== SOURCE MATERIAL ==
• • • • •

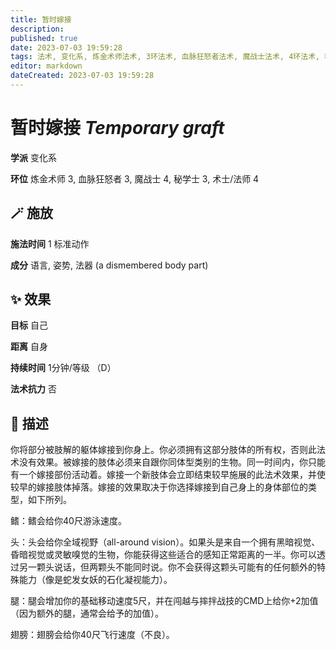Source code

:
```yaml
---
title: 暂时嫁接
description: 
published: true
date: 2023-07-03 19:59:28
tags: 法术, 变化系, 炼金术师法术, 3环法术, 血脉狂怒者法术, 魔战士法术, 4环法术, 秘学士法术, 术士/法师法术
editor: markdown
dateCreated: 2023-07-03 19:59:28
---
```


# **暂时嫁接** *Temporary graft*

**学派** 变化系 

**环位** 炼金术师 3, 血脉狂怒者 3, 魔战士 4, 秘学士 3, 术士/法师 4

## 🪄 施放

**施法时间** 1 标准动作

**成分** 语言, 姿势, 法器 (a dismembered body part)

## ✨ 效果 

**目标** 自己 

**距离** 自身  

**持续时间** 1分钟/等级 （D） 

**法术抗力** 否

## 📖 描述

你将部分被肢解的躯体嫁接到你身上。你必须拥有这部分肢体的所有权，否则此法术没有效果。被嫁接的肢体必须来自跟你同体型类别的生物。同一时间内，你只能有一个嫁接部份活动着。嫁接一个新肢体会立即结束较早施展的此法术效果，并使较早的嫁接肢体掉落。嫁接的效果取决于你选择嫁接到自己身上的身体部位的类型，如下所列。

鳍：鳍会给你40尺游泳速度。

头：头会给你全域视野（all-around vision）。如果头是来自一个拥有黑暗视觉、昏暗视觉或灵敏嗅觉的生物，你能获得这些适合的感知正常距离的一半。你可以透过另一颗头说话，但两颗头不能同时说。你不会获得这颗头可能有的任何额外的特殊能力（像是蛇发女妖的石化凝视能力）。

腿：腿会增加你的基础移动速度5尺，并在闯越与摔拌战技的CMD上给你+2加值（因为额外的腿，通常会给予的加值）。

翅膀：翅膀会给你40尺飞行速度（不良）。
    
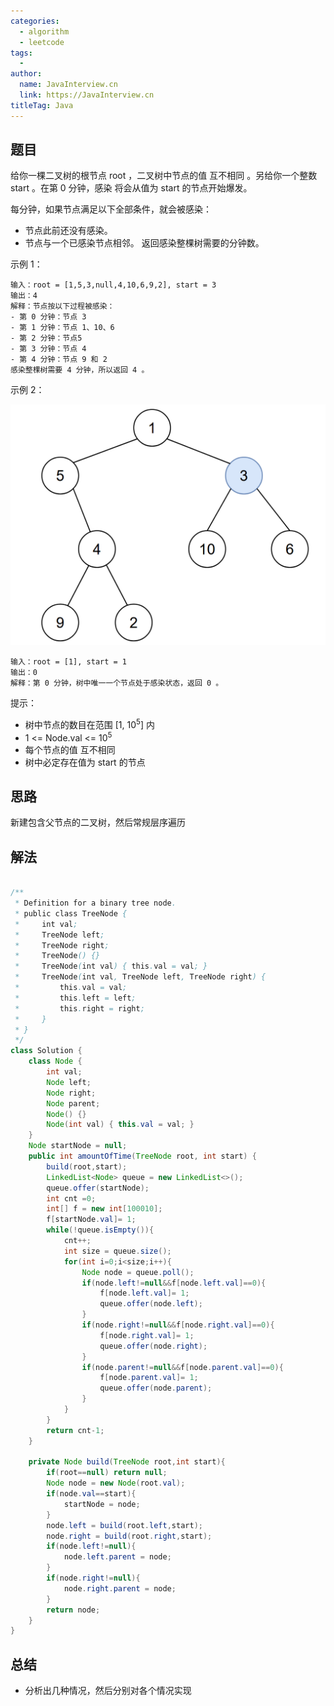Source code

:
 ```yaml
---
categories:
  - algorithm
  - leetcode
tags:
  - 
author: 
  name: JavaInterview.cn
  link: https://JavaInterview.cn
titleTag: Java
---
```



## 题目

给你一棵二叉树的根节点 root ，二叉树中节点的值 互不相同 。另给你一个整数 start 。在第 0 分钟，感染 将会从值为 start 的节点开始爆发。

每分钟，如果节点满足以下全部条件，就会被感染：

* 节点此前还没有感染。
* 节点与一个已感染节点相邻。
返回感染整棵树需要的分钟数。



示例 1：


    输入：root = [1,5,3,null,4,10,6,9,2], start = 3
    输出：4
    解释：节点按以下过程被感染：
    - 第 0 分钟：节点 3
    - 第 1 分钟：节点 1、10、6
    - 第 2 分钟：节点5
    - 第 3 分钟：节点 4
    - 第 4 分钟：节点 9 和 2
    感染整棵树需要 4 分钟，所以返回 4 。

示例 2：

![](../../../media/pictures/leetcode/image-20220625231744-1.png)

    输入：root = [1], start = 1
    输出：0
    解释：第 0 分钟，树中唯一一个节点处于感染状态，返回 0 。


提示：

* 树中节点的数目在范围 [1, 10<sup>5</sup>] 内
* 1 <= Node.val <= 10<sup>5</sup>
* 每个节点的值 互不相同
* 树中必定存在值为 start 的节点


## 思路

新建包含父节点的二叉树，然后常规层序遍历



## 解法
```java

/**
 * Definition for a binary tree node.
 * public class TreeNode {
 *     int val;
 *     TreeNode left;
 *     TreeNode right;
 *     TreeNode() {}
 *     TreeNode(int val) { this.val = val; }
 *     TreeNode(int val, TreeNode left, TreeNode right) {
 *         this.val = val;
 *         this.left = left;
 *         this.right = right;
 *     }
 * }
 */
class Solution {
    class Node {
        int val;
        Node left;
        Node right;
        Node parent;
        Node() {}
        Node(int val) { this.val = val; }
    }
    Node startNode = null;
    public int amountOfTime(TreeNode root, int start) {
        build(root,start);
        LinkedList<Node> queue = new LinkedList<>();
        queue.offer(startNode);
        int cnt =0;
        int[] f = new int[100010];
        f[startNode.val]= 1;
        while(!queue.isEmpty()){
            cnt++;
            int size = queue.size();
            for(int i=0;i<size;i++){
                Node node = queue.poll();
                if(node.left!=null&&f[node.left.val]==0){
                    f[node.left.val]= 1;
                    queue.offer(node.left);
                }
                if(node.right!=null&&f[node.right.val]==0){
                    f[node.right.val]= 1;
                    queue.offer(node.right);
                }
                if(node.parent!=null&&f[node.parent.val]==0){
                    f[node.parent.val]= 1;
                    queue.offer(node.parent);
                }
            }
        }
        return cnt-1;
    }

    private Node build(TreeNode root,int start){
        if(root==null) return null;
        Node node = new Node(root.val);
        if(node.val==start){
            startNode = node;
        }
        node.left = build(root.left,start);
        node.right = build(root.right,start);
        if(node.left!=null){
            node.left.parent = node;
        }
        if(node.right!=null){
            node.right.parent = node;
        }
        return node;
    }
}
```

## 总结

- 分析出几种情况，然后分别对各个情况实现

• • • • •

== PROBLEM DESCRIPTION ==
Every line in the listing that holds the string "public" should be copied out.

== FINAL ANSWER ==
 * public class TreeNode {
    public int amountOfTime(TreeNode root, int start) {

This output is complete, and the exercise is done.